***** GIVEN ENTRIES

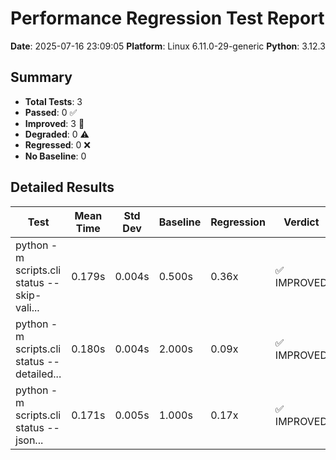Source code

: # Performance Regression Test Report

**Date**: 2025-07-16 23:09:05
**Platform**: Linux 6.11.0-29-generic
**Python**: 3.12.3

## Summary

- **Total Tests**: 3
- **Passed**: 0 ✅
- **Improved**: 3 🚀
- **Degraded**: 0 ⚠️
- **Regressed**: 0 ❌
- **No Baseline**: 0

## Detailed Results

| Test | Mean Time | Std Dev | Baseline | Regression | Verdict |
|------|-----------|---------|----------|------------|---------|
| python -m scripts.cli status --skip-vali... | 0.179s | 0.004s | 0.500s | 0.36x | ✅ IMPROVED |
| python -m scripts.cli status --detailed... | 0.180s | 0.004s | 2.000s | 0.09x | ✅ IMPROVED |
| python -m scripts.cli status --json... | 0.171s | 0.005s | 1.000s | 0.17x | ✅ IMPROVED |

**********
***** GIVEN ENTRIES

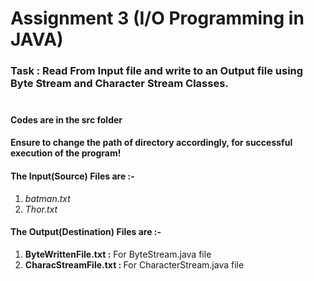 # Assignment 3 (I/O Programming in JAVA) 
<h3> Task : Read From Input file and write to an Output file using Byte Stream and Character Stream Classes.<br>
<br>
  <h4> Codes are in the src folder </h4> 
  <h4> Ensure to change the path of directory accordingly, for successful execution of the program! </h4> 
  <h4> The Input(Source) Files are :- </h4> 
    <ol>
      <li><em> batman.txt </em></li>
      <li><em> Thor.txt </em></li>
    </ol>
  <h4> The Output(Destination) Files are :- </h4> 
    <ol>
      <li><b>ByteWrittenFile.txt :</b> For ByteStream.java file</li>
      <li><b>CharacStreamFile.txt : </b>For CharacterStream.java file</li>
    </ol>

**********
***** GIVEN ENTRIES

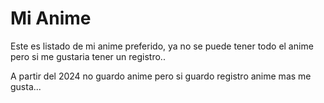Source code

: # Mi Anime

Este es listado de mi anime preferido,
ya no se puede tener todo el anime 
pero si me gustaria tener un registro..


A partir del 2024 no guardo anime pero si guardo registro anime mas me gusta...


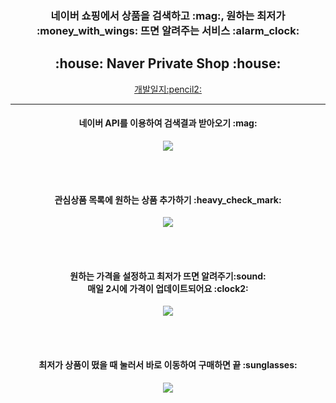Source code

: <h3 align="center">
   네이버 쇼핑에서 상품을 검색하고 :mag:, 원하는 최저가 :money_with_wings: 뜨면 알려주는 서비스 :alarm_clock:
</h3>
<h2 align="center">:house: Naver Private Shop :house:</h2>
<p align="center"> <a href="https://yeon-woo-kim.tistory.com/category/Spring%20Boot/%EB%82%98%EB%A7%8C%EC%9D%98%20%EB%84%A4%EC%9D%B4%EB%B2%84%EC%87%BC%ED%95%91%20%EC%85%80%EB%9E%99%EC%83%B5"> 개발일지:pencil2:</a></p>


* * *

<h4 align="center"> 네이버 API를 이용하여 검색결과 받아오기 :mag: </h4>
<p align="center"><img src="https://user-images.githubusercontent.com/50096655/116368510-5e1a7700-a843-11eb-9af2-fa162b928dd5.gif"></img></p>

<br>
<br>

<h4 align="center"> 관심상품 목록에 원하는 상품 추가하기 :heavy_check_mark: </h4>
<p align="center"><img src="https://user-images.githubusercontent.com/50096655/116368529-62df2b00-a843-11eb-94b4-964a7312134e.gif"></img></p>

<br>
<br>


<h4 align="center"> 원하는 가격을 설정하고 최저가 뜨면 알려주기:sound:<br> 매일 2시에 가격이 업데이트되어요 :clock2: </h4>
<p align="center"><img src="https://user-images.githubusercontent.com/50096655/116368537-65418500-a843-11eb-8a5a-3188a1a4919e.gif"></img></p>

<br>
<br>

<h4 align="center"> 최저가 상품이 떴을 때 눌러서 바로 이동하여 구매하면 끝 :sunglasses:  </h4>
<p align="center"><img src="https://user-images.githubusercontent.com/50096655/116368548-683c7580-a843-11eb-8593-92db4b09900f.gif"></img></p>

**********

Find the string "scripts" in the material above. Then copy each line that has it.

> _COMPLETED TASK_:
| python -m scripts.cli status --skip-vali... | 0.179s | 0.004s | 0.500s | 0.36x | ✅ IMPROVED |
| python -m scripts.cli status --detailed... | 0.180s | 0.004s | 2.000s | 0.09x | ✅ IMPROVED |
| python -m scripts.cli status --json... | 0.171s | 0.005s | 1.000s | 0.17x | ✅ IMPROVED |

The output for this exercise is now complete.